━━━━━ Information provided ━━━━━

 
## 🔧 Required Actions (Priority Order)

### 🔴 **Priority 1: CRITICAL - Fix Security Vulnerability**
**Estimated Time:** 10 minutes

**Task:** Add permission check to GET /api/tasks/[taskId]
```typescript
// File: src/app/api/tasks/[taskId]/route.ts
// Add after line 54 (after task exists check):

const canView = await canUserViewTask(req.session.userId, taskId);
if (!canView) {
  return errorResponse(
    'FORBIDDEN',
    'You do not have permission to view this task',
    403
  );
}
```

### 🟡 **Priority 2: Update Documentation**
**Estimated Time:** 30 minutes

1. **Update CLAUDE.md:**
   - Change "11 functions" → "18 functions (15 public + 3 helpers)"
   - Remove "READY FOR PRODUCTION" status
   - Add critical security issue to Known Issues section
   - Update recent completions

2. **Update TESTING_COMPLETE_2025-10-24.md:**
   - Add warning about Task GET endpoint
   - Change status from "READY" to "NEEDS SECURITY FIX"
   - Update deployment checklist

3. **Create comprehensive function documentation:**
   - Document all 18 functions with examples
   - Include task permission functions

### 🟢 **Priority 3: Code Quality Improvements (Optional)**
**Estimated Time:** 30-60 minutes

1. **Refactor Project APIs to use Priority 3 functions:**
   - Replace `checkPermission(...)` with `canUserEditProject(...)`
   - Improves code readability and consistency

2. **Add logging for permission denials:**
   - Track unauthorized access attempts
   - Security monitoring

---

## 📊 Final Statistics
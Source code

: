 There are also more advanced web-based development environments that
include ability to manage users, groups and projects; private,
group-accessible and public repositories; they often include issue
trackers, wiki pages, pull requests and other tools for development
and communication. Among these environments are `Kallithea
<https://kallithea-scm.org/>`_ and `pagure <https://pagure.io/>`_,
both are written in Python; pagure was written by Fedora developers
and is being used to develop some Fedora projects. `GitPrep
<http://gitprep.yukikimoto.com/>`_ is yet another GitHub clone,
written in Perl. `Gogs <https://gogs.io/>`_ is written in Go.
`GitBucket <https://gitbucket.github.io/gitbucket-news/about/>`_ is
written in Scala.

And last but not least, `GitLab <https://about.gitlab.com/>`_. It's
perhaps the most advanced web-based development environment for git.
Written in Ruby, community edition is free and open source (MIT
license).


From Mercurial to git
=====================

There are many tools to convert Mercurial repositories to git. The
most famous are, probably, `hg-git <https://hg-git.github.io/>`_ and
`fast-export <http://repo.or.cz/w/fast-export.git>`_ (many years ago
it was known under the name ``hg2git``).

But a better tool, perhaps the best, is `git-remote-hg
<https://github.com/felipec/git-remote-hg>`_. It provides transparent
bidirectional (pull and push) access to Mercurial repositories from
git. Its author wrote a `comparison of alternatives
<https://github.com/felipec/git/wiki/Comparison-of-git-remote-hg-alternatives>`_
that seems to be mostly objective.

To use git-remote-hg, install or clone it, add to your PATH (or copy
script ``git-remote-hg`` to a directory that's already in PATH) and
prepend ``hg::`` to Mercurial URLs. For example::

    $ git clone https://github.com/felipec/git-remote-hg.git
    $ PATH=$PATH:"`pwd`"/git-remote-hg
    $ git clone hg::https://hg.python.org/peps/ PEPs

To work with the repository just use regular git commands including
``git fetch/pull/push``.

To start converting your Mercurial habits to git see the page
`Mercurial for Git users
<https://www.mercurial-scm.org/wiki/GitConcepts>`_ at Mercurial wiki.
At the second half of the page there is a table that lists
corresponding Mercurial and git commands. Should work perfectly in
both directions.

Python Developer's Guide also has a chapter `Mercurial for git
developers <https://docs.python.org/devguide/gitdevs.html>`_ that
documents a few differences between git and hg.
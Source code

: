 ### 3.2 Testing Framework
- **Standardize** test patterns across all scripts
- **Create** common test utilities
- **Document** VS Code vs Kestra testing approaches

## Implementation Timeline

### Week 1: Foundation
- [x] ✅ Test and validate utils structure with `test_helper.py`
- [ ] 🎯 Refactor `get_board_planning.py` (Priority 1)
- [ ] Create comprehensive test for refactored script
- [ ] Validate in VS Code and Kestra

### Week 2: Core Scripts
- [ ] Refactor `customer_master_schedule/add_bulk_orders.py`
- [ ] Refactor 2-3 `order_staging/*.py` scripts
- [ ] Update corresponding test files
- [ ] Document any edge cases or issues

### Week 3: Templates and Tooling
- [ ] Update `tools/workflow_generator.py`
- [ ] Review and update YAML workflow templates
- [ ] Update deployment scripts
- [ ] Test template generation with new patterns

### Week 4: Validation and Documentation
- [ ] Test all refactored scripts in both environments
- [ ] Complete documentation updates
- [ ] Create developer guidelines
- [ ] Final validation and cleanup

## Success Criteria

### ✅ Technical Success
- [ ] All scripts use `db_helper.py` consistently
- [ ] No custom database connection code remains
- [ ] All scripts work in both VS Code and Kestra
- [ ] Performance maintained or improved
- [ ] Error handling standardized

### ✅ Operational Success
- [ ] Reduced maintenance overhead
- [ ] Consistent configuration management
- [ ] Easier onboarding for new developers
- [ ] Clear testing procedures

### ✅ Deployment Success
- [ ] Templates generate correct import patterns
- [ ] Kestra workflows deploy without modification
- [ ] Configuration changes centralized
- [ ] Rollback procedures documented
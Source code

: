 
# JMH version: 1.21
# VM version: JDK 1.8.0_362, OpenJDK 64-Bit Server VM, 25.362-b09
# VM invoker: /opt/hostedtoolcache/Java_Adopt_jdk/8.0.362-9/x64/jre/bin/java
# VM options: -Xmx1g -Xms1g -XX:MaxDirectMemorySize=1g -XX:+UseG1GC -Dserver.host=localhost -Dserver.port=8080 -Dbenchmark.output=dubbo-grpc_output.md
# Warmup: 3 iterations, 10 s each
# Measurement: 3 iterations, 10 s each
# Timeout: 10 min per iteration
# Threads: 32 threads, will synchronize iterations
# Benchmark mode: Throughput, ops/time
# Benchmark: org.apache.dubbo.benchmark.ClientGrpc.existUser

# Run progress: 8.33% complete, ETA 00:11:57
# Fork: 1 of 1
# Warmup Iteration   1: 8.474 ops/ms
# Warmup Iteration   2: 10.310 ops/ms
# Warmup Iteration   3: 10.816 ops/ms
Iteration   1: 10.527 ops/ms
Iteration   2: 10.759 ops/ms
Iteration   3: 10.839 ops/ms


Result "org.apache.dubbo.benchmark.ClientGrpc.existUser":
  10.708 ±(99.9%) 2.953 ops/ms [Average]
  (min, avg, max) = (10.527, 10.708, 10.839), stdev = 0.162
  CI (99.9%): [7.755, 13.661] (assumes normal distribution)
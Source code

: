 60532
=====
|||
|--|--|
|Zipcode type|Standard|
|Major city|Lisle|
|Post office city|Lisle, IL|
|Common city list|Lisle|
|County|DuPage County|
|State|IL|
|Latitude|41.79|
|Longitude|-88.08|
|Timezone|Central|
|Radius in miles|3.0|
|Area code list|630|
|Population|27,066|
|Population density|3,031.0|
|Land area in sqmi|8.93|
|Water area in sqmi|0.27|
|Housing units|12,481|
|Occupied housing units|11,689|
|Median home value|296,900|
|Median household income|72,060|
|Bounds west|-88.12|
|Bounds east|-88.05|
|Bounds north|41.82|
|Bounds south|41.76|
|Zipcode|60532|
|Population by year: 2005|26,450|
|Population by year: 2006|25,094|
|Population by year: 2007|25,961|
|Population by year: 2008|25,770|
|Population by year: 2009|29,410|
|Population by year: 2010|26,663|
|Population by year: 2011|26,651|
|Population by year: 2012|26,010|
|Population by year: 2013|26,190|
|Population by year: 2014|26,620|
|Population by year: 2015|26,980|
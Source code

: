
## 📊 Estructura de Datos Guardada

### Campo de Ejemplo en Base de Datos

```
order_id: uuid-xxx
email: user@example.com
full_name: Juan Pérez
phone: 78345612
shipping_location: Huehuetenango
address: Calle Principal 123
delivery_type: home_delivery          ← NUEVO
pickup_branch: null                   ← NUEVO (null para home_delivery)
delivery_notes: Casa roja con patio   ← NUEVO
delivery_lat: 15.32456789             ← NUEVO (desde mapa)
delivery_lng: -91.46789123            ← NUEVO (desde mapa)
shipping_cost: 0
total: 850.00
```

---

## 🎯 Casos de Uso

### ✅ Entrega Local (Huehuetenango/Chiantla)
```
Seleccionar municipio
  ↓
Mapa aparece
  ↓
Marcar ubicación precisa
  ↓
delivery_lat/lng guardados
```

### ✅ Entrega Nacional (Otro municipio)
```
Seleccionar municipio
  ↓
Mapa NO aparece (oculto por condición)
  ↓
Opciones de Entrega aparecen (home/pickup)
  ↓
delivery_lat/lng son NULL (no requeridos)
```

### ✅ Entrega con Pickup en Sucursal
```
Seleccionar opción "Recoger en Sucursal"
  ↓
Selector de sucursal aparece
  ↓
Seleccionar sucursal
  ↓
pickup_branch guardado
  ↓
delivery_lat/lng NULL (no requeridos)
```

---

━━━━━

• Exercise details: Among the entries above, the line containing "both directions.", the line containing "### Week 4: Validation and Documentation", and all lines between them are to be restated word for word; nothing else belongs in the reply.

• Response for this exercise:
both directions.

Python Developer's Guide also has a chapter `Mercurial for git
developers <https://docs.python.org/devguide/gitdevs.html>`_ that
documents a few differences between git and hg.
Source code

: ### 3.2 Testing Framework
- **Standardize** test patterns across all scripts
- **Create** common test utilities
- **Document** VS Code vs Kestra testing approaches

## Implementation Timeline

### Week 1: Foundation
- [x] ✅ Test and validate utils structure with `test_helper.py`
- [ ] 🎯 Refactor `get_board_planning.py` (Priority 1)
- [ ] Create comprehensive test for refactored script
- [ ] Validate in VS Code and Kestra

### Week 2: Core Scripts
- [ ] Refactor `customer_master_schedule/add_bulk_orders.py`
- [ ] Refactor 2-3 `order_staging/*.py` scripts
- [ ] Update corresponding test files
- [ ] Document any edge cases or issues

### Week 3: Templates and Tooling
- [ ] Update `tools/workflow_generator.py`
- [ ] Review and update YAML workflow templates
- [ ] Update deployment scripts
- [ ] Test template generation with new patterns

### Week 4: Validation and Documentation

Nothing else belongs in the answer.